One of the joys of traveling through Central Asia is the feeling of being at the edge of the world, being cut off from all the stresses and responsibilities from back home for a few weeks. However, just sometimes it’s good to check in with family and friends, boast with epic photos on social media or catch up with the emails.
While you could invest in an expensive satellite phone, it is possible to simply stay connected while on the road. Yes, there are internet cafés in most of the big cities, but these slow and often virus laden computers are not ideal, and some hotels charge obscene amounts of money for Wi-Fi use. So what options do you have while traveling through Central Asia?
Kazakhstan is a country that spreads across vast grassy plains spilling into two continents. Even though Kazakhstan’s heritage lies in nomadic ways of life, the cities in the country are highly modern, and with the capital Astana looking like something out of a science fiction film, it’s hard to imagine you won’t find Internet around.
Out of all of the Central Asian countries, Kazakhstan is by far the most modern, so you’re likely to find free Wi-Fi in the big cities, like the Il Patio Pizza in Almaty. Away in the steppes, deserts or mountains it might be harder to stay connected, but you’re more or less sorted in urban Kazakhstan.
Bishkek is a young and exciting city, and you’ll find a number of Internet cafes and Wi-Fi hotspots. There are Internet cafés that are open until late and charge les than a dollar per hour, these are yellow and black “Bee” Internet cafés so keep your eyes peeled. However, if you want connect your device, you’ll find cafes and restaurants around Bishkek charging $6-$10 per hour.
Karakol has Internet cafés but it’s noting that some of them don’t charge based on the time used but rather by bandwidth. If you’re going to be logging into bandwidth heavy sites like Gmail, you’re going to have a hefty cost.
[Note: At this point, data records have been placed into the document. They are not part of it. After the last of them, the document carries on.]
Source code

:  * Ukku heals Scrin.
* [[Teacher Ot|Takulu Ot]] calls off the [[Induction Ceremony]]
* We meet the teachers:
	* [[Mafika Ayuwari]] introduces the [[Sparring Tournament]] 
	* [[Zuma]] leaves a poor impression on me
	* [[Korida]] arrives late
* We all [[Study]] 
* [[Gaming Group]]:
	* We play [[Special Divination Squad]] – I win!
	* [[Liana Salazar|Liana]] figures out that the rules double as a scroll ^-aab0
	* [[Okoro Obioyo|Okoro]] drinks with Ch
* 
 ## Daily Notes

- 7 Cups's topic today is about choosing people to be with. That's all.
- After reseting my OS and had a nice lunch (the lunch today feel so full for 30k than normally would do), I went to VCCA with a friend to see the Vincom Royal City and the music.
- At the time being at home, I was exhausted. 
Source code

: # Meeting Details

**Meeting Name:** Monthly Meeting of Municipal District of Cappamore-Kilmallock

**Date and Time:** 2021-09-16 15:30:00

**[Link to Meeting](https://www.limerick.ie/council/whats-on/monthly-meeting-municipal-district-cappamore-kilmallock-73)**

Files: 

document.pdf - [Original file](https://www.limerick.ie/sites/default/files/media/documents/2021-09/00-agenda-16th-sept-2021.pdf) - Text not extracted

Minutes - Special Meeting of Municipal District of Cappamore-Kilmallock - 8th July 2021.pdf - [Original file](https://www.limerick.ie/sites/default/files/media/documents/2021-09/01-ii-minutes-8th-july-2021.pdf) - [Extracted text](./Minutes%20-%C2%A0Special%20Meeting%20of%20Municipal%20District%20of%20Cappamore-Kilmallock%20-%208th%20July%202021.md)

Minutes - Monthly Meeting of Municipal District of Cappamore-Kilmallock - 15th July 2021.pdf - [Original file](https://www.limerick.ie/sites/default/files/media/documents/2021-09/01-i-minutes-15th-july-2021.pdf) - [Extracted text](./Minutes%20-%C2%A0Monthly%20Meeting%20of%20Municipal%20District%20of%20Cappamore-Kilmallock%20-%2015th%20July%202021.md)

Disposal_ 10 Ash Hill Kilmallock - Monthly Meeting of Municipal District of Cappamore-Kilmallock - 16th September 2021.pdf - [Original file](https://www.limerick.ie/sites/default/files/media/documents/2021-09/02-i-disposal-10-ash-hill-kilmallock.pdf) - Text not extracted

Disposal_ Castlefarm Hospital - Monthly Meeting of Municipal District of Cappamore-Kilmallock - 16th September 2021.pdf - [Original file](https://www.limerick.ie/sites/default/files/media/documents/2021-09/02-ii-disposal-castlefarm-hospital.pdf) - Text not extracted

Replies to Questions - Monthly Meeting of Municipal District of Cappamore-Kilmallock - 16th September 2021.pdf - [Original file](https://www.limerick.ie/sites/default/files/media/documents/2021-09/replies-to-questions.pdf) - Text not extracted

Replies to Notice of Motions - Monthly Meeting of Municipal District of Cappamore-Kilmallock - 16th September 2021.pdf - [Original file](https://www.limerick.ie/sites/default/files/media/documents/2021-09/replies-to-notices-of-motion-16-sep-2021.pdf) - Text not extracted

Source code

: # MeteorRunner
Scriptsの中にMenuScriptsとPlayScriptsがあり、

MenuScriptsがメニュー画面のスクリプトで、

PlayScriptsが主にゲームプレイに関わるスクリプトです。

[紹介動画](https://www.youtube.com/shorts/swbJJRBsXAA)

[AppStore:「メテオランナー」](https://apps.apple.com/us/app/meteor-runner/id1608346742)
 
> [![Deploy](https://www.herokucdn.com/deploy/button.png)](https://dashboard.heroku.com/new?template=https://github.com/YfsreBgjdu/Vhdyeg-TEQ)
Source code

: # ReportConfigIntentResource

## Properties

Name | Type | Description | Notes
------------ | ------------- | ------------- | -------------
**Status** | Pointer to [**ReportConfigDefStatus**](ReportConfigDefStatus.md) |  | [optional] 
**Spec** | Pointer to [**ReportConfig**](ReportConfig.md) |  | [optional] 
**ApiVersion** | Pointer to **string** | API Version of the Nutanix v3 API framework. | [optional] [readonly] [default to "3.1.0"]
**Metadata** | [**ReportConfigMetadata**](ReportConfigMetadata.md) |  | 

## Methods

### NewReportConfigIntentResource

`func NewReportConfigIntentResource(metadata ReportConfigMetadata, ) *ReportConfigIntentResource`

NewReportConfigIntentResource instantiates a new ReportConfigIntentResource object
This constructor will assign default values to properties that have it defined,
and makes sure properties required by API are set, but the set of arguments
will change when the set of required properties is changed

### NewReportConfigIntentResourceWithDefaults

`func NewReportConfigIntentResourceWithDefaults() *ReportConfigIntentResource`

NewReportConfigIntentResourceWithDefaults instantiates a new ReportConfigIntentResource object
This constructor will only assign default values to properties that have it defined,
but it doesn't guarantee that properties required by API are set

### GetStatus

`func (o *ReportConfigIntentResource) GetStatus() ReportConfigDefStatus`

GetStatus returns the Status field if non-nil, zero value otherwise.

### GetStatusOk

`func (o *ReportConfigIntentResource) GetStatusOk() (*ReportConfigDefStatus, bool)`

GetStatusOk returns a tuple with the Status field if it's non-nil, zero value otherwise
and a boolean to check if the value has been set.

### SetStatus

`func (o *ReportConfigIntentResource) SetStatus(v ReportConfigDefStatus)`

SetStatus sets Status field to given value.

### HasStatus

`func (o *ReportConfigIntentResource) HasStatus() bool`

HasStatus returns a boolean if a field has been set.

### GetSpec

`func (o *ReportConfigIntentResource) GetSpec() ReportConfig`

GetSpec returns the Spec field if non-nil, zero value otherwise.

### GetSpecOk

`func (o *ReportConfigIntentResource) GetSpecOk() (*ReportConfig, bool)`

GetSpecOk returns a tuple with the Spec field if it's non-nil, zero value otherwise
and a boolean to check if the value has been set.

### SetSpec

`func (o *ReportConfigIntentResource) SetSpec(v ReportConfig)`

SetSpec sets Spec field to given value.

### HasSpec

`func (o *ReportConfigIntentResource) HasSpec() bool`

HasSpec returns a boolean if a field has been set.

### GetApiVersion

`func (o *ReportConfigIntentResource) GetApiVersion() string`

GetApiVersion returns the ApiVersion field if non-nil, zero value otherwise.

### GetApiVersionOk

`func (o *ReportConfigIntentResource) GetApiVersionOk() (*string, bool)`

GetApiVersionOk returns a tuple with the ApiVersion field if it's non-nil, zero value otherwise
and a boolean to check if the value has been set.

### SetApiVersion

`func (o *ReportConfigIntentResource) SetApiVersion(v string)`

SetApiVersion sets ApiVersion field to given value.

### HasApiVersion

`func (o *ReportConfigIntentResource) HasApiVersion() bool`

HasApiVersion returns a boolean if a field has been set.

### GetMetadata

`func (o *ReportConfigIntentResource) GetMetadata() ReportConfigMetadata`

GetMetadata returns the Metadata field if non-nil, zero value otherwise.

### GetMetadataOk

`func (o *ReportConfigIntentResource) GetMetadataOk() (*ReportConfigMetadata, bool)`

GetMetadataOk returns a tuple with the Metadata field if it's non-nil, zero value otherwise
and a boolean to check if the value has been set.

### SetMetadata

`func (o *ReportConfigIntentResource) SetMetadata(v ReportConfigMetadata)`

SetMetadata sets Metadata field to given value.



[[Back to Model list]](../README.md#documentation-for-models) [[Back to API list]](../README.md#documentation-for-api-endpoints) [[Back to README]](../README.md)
It’s not hard to stay connected when you’re in the capital Dushanbe, where Internet cafés along the city’s main road in Rudaki Street tend to charge around $1. In somewhere like Khorog, your best bet is to hit the main post office, which has its own Internet café, so you can say hi to everyone before embarking on a drive through the Pamir Highway.
For all its positives, Uzbekistan definitely loses when it comes to surfing the web. The country has tightened its Internet controls, so you’ll not only need to find somewhere with a net connection, but also come with a list of proxy servers.
Tashkent, as expected in a capital city, has quite a few strong network Wi-Fi cafes on pretty much every street corner, so you’ll find it easy to keep connected, but what about elsewhere?
The good news is that in Samarkand and Bukhara, you’ll still find quite a few Internet cafés, but the speed it’ll take you to connect might not be the quickest in the world. Granted, other places in Uzbekistan are worse where Internet connection is concerned, but anywhere outside of Tashkent is not going to be so good. You can find Internet cafes in the main tourist parts of the cities, and the costs are usually low.